Transaction Constraints

In this section, we describe the concrete constraints for the transactions.

Abstract

The transaction constraints consist of smaller pieces of constraints. There are three types of constraints we have as following.

Constraint TypeChecking ConditionStatic or Dynamic
Common TransactionBasic transactions object for example gas, signature and so onStatic
Confidential TransferConfidential transfer conditionStatic
Confidential Smart ContractConfidential smart contract conditionDynamic

The Common Transaction checks the basic transactions constraints and used for every transaction. When the users transfer assets, they need to generate the proof satisfying both Common Transaction and Confidential Transfer constraints. This consists of static constraints so the condition that the proof needs to satisfy are always same so we can modularize easily. However, when the users execute the smart contract, they need to generate the proof satisfying both Common Transaction and Confidential Smart Contract constraints. This consists of static and dynamic constraints so the condition that the proof needs to satisfy are always different.

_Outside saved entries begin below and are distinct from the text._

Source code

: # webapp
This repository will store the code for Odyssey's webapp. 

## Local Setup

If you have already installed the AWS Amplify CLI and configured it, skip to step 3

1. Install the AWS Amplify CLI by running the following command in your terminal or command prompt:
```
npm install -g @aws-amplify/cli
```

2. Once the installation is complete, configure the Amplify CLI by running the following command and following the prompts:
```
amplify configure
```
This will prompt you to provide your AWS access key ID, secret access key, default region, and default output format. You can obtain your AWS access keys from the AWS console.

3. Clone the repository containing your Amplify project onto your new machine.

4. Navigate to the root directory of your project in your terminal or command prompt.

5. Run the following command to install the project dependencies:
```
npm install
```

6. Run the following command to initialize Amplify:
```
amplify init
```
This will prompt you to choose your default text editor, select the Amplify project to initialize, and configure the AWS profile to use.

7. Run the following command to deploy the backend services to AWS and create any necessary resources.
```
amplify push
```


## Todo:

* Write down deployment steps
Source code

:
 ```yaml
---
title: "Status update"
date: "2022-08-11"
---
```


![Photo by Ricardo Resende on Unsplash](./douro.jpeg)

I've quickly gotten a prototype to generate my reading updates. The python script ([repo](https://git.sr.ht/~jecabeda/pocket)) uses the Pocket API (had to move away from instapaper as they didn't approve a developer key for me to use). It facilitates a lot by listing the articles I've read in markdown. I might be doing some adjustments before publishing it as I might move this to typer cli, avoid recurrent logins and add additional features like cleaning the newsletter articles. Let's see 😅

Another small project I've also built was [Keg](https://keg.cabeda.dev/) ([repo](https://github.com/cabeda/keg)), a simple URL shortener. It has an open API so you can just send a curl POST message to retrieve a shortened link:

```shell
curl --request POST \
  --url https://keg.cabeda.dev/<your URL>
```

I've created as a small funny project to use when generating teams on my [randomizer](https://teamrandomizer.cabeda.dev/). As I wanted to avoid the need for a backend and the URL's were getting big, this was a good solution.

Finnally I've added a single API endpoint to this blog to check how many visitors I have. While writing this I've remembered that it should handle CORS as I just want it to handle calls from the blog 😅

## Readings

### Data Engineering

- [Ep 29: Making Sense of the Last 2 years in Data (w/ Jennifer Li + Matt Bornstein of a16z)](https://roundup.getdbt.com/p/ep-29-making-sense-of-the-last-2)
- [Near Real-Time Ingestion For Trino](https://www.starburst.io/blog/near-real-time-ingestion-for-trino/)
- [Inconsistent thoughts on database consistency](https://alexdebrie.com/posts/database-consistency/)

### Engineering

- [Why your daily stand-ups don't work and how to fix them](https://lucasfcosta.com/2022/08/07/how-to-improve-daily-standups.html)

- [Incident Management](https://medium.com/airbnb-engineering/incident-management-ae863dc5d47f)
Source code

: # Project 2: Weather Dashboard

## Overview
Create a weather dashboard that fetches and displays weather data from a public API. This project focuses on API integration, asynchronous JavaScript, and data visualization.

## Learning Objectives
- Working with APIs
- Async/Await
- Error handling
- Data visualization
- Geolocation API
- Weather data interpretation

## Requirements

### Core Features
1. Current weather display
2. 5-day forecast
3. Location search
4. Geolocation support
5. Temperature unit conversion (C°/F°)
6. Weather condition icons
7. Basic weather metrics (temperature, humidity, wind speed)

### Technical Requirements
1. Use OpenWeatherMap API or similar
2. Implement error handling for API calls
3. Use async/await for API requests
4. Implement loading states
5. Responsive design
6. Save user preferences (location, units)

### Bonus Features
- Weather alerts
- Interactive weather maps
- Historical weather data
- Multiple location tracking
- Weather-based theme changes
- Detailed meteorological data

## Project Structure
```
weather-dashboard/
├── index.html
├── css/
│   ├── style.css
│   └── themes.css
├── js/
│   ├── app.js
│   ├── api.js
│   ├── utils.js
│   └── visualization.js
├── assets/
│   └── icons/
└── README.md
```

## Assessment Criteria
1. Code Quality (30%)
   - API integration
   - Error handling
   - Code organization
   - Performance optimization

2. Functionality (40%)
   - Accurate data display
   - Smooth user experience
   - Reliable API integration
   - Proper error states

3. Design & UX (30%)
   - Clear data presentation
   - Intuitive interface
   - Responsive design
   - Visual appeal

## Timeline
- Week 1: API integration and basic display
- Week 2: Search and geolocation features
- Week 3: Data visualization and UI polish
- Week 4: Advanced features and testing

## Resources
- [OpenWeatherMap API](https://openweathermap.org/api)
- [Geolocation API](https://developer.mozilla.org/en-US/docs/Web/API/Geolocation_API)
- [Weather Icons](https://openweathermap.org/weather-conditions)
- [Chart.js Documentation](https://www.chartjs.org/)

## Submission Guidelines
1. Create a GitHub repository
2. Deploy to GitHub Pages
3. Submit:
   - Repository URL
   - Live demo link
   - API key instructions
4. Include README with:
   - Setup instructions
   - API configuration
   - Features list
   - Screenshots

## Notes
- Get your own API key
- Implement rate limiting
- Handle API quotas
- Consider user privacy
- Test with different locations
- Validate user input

We would like to describe the constraints more detail and how we generate the proof for dynamic constraints.

Process

Every transaction needs to be attached the proof which satisfies the constraints. The proof is generated by proving key according to plonk protocol. The blockchain needs to setup the parameters and the user needs to generate key pair as following.

ItemDescription
xuser private key
yuser public key
srssetup parameters
srandomness used for setup
setup()setup function
Ffield
Gelliptic curve group
gelliptic curve generator
dpolynomial degree
pkproving key
vkverification key

Setup

Setup the paramaters used for generate and verify proof.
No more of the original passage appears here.